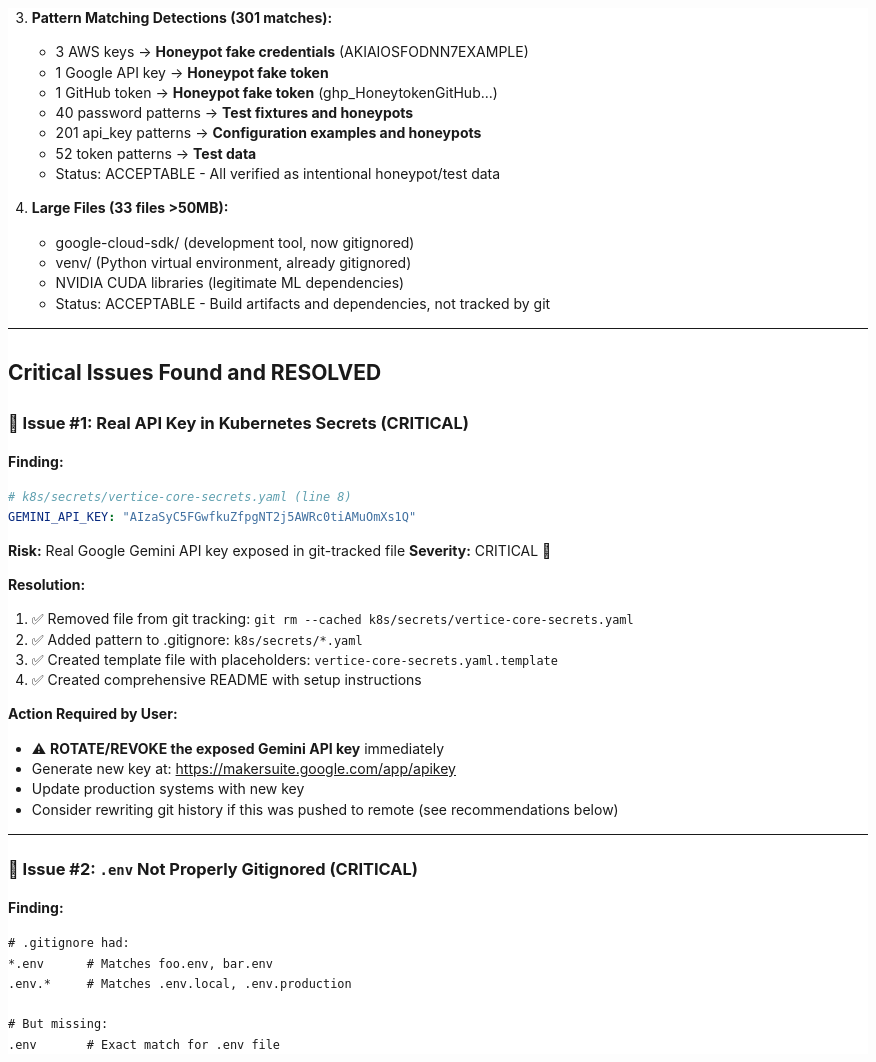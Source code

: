3. **Pattern Matching Detections (301 matches):**
   - 3 AWS keys → **Honeypot fake credentials** (AKIAIOSFODNN7EXAMPLE)
   - 1 Google API key → **Honeypot fake token**
   - 1 GitHub token → **Honeypot fake token** (ghp_HoneytokenGitHub...)
   - 40 password patterns → **Test fixtures and honeypots**
   - 201 api_key patterns → **Configuration examples and honeypots**
   - 52 token patterns → **Test data**
   - Status: ACCEPTABLE - All verified as intentional honeypot/test data

4. **Large Files (33 files >50MB):**
   - google-cloud-sdk/ (development tool, now gitignored)
   - venv/ (Python virtual environment, already gitignored)
   - NVIDIA CUDA libraries (legitimate ML dependencies)
   - Status: ACCEPTABLE - Build artifacts and dependencies, not tracked by git

---

## Critical Issues Found and RESOLVED

### 🚨 Issue #1: Real API Key in Kubernetes Secrets (CRITICAL)

**Finding:**
```yaml
# k8s/secrets/vertice-core-secrets.yaml (line 8)
GEMINI_API_KEY: "AIzaSyC5FGwfkuZfpgNT2j5AWRc0tiAMuOmXs1Q"
```

**Risk:** Real Google Gemini API key exposed in git-tracked file
**Severity:** CRITICAL 🔴

**Resolution:**
1. ✅ Removed file from git tracking: `git rm --cached k8s/secrets/vertice-core-secrets.yaml`
2. ✅ Added pattern to .gitignore: `k8s/secrets/*.yaml`
3. ✅ Created template file with placeholders: `vertice-core-secrets.yaml.template`
4. ✅ Created comprehensive README with setup instructions

**Action Required by User:**
- ⚠️ **ROTATE/REVOKE the exposed Gemini API key** immediately
- Generate new key at: https://makersuite.google.com/app/apikey
- Update production systems with new key
- Consider rewriting git history if this was pushed to remote (see recommendations below)

---

### 🚨 Issue #2: `.env` Not Properly Gitignored (CRITICAL)

**Finding:**
```gitignore
# .gitignore had:
*.env      # Matches foo.env, bar.env
.env.*     # Matches .env.local, .env.production

# But missing:
.env       # Exact match for .env file
```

TO DO —
Restate, line by line and word for word, everything from the top of the material through the line that contains "- 40 password". Leave pictures out.

ANSWER —
Source code

:3. **Pattern Matching Detections (301 matches):**
   - 3 AWS keys → **Honeypot fake credentials** (AKIAIOSFODNN7EXAMPLE)
   - 1 Google API key → **Honeypot fake token**
   - 1 GitHub token → **Honeypot fake token** (ghp_HoneytokenGitHub...)
   - 40 password patterns → **Test fixtures and honeypots**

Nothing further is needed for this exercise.